INSTRUCTIONS FOR THE TASK.
Search term "class": please copy every line of the records below that contains it.

Source data:
***

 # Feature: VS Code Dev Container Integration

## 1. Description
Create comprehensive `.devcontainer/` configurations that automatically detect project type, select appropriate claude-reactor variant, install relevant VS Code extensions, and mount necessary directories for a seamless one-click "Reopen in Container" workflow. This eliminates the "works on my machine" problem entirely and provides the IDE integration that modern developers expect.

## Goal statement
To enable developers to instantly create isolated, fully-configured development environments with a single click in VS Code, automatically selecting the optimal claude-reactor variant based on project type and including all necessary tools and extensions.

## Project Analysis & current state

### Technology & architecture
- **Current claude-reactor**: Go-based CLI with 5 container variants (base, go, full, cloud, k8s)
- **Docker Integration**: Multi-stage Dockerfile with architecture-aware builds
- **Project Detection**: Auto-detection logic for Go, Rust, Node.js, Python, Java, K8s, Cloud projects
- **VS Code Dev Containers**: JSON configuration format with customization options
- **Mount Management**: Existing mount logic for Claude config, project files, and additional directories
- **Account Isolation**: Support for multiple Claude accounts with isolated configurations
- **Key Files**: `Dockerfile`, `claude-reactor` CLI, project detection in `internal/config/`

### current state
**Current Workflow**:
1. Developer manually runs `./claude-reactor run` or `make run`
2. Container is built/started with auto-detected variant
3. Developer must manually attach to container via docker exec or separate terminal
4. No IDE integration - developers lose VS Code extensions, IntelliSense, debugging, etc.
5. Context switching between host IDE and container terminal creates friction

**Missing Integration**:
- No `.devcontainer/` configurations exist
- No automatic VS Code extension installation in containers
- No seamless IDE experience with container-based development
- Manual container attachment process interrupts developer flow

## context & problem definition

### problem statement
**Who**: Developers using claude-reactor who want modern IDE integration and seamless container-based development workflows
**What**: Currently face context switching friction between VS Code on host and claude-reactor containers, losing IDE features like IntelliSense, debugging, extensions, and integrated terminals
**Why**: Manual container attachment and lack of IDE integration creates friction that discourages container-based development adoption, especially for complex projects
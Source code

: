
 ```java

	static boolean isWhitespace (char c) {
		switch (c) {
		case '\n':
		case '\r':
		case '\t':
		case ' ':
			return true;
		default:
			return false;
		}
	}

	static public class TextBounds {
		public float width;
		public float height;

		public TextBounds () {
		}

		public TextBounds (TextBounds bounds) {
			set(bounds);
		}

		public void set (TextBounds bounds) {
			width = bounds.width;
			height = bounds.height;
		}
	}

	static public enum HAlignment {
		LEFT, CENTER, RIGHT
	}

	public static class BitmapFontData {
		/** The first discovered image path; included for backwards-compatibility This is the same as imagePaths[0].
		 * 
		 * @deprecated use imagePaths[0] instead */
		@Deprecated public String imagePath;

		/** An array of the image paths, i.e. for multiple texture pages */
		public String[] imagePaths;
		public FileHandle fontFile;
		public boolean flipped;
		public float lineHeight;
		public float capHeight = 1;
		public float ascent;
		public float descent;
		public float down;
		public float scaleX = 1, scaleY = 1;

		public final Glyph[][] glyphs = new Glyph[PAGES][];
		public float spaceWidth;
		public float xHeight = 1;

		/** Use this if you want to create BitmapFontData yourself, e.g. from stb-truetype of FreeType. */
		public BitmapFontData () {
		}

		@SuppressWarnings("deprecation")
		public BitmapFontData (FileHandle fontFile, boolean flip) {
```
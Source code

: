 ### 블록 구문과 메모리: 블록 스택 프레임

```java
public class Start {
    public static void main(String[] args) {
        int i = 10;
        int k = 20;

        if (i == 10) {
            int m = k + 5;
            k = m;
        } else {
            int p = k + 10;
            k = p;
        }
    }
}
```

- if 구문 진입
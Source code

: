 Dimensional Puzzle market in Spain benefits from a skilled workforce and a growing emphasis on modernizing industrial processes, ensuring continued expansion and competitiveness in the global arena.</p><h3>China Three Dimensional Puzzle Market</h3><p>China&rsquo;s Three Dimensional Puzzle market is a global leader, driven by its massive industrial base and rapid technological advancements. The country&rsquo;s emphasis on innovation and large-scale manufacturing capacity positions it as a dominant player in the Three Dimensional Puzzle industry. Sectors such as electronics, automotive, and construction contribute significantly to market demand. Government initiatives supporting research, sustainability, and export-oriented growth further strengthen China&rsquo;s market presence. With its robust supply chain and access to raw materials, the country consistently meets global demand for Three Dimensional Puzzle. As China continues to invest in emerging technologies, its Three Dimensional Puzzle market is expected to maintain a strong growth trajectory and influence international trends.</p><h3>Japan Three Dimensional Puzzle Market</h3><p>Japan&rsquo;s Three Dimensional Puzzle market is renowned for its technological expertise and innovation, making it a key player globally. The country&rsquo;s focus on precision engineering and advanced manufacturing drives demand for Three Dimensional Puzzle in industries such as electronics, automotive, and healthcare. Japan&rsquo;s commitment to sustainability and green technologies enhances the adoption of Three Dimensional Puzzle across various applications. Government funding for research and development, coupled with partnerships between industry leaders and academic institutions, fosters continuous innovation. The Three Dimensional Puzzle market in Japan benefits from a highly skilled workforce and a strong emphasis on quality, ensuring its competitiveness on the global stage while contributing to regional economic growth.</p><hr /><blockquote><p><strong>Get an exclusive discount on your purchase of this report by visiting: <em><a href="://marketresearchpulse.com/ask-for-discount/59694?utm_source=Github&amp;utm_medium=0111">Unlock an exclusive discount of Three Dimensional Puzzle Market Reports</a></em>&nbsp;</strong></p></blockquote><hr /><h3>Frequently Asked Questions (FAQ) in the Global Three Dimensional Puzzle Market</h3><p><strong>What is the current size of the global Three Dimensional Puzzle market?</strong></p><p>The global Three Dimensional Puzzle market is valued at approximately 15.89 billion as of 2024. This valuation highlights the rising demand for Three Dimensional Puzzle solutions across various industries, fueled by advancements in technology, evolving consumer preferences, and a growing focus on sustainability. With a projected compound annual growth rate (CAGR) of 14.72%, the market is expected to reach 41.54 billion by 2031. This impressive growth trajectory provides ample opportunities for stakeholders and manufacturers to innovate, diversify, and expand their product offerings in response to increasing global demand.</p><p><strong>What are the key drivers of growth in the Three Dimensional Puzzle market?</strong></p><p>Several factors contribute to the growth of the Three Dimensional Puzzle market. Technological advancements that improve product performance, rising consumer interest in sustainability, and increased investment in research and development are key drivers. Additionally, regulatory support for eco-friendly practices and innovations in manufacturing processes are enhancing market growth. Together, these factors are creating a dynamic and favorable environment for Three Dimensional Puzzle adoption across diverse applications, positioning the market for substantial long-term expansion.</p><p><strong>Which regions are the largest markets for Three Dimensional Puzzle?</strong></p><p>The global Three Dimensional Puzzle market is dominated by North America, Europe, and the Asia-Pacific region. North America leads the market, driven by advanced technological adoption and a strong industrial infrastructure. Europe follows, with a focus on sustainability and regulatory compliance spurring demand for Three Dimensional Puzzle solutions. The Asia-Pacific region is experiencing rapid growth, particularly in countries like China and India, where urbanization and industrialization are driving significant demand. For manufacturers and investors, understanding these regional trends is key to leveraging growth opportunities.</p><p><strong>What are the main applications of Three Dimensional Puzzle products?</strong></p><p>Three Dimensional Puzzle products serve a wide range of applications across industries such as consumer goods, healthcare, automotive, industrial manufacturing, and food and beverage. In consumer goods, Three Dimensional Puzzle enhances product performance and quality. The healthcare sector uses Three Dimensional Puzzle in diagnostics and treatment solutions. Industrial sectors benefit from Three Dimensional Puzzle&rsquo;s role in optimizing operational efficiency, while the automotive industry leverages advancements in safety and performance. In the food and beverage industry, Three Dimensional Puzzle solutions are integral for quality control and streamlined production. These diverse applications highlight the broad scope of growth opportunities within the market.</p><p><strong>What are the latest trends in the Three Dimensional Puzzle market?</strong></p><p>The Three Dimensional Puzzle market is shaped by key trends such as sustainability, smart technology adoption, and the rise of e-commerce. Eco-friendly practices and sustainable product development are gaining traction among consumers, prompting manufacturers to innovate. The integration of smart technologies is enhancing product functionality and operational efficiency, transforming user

***

RESULT.
	static public class TextBounds {
	public static class BitmapFontData {
public class Start {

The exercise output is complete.